Behavior Change in Covid-19: Moving the Needle in a New Normal
Changing human behavior is typically a marathon, not a sprint. Some campaigns take years, or even decades, as some widely-held beliefs and behaviors have been ingrained for generations. I’ve been working on behavior change campaigns for almost 15 years, and at VI we have purposely strived to become experts in changing behavior through social marketing. We’ve done hundreds of campaigns to better our world, including movements to increase recycling, conserve water, encourage tobacco cessation and promote better health.
With COVID-19, every citizen has now seen a behavior change campaign play out right before their eyes. I’m not sure I’ve seen the process of behavior change play out so quickly at a societal level in my lifetime. We went from normal everyday life to a full-scale paradigm shift in how we approach public health in a mere week.
At VI, we’ve created a behavior change model that we work through with our clients in order to effect the desired change(s). We overlay a typical marketing funnel with the steps of behavior change. Before we get into this process, our audience must be tightly defined and we must know what behavior we are trying to change. We research the barriers and perform cost-benefit analyses regarding the desired change. With COVID, there was no time for that research; the whole world needed to change, and we needed the changes immediately.
Our first step is typically to create awareness of the problem. This is when we attract our audience with messaging that resonates with them, so that we may begin educating them about the problem. Heightened awareness typically motivates people to at least educate themselves about the issue which hopefully leads toward the desired behavior change. We cast a wide net and move the mobilized audience along. For COVID, awareness came quickly and largely through the news media. However, I think we can point to one person for what I would call the tipping point of awareness in America – Rudy Gobert. Until that Wednesday evening when the NBA season came to a screeching halt – I don’t think most of us were aware of how big the problem had gotten, and how much it would impact us.

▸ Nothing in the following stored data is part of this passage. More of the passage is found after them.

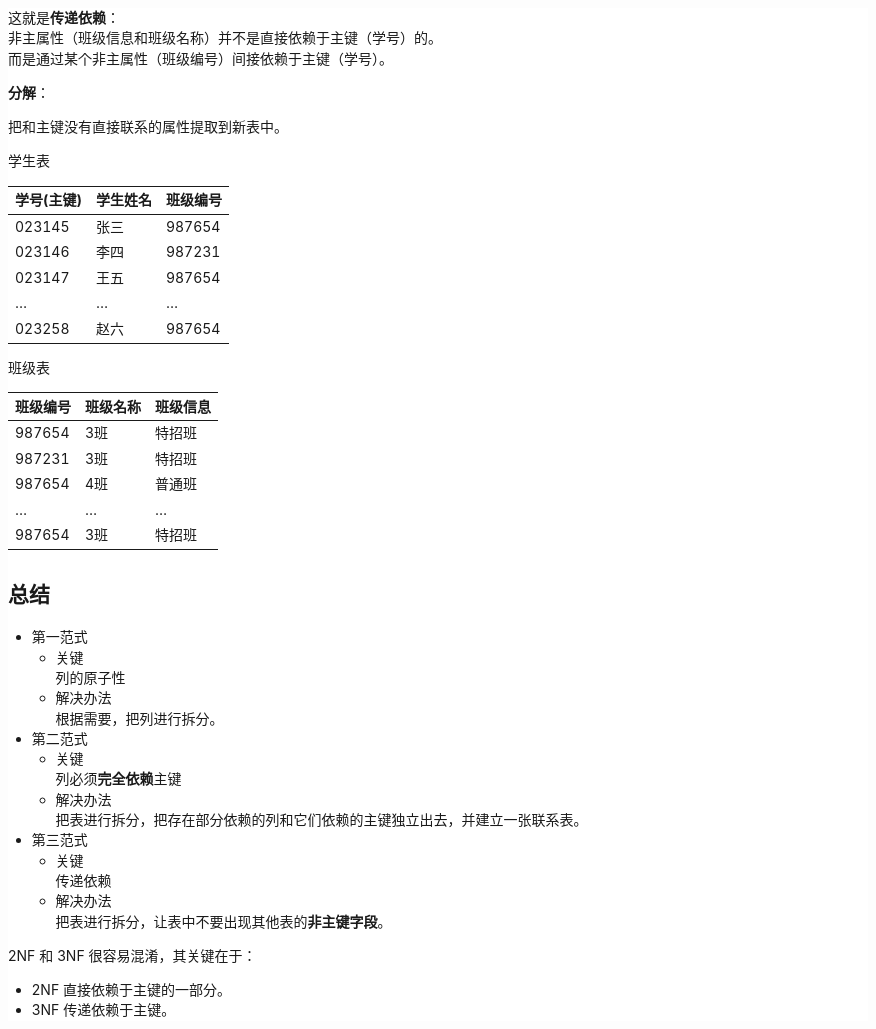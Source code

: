 这就是**传递依赖**：<br>
非主属性（班级信息和班级名称）并不是直接依赖于主键（学号）的。<br>
而是通过某个非主属性（班级编号）间接依赖于主键（学号）。

**分解**：

把和主键没有直接联系的属性提取到新表中。

学生表

| 学号(主键) | 学生姓名 | 班级编号 |
| ---- | ---- | ---- |
| 023145 | 张三 | 987654 |
| 023146 | 李四 | 987231 |
| 023147 | 王五 | 987654 |
| … | … | … |
| 023258 | 赵六 | 987654 |

班级表

| 班级编号 | 班级名称 | 班级信息 |
| ---- | ---- | ---- |
| 987654 | 3班 | 特招班 |
| 987231 | 3班 | 特招班 |
| 987654 | 4班 | 普通班 |
| … | … | … |
| 987654 | 3班 | 特招班 |

## 总结
- 第一范式
	- 关键<br>
		列的原子性<br>
	- 解决办法<br>
		根据需要，把列进行拆分。
- 第二范式
	- 关键<br>
		列必须**完全依赖**主键
	- 解决办法<br>
		把表进行拆分，把存在部分依赖的列和它们依赖的主键独立出去，并建立一张联系表。
- 第三范式
	- 关键<br>
		传递依赖
	- 解决办法<br>
		把表进行拆分，让表中不要出现其他表的**非主键字段**。

2NF 和 3NF 很容易混淆，其关键在于：<br>
- 2NF 直接依赖于主键的一部分。
- 3NF 传递依赖于主键。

Soon after (within minutes, as well as the ensuing next few days), the second phase of our model began to take effect. This is where we begin to educate people about what they can do to help address the problem, thus changing their attitudes which should directly correlate with a corresponding change in behavior(s) (step three). We saw conferences get canceled, schools get postponed and ultimately canceled, flights and cruises docked, and the overall severity of the problem not only increase, but there has been progressively more widespread public awareness of the issue and its fluid and ever-changing nature. This wasn’t just happening to the world, this was happening to ME. People were aware, and their attitudes about the issue most certainly had changed. Take away our March Madness, and we know this is real.
Because that foundation has been laid, step three is where we show what we can do about the problem and how we should change as citizens – this is where we influence behaviors. There are many creative messaging strategies to get someone to change their behavior, and we’ve seen them all play out during this time. They range from practical appeals like “wash your hands” to emotional appeals like “stay home to save your grandma.” We’ve seen stories of the impact from the people infected and the ones working the front-lines to save them. Children's television networks have hosted live chats, hospitals have changed procedures, companies have moved to remote work – all in an effort to change our behavior. The 4Ps of marketing are all at work here, but as a society, we still needed something more.
In behavior change marketing there is often a 5th P added as a gold standard, or a way to further reinforce a behavior change. That “P” is Policy. In order to truly change the social norm (our fourth step of behavior change), sometimes policy must come into play. While not always popular, policy is the easiest way to get people to conform to what is good for the whole and in this case, it has been necessary for some. With many not adhering to the pleas for people to stay home and save their grandmas (ahem…spring breakers), a large majority of governors and mayors have stepped up to mandate staying at home to save lives. As hated as the 5th P might be – sometimes it is needed (think back to seat belts).
We’ve all been thrown for a loop this year, and we’ve all made drastic changes to our behavior because of it. It will be interesting to see what behaviors stick (hopefully hand washing) when this health crisis is mitigated.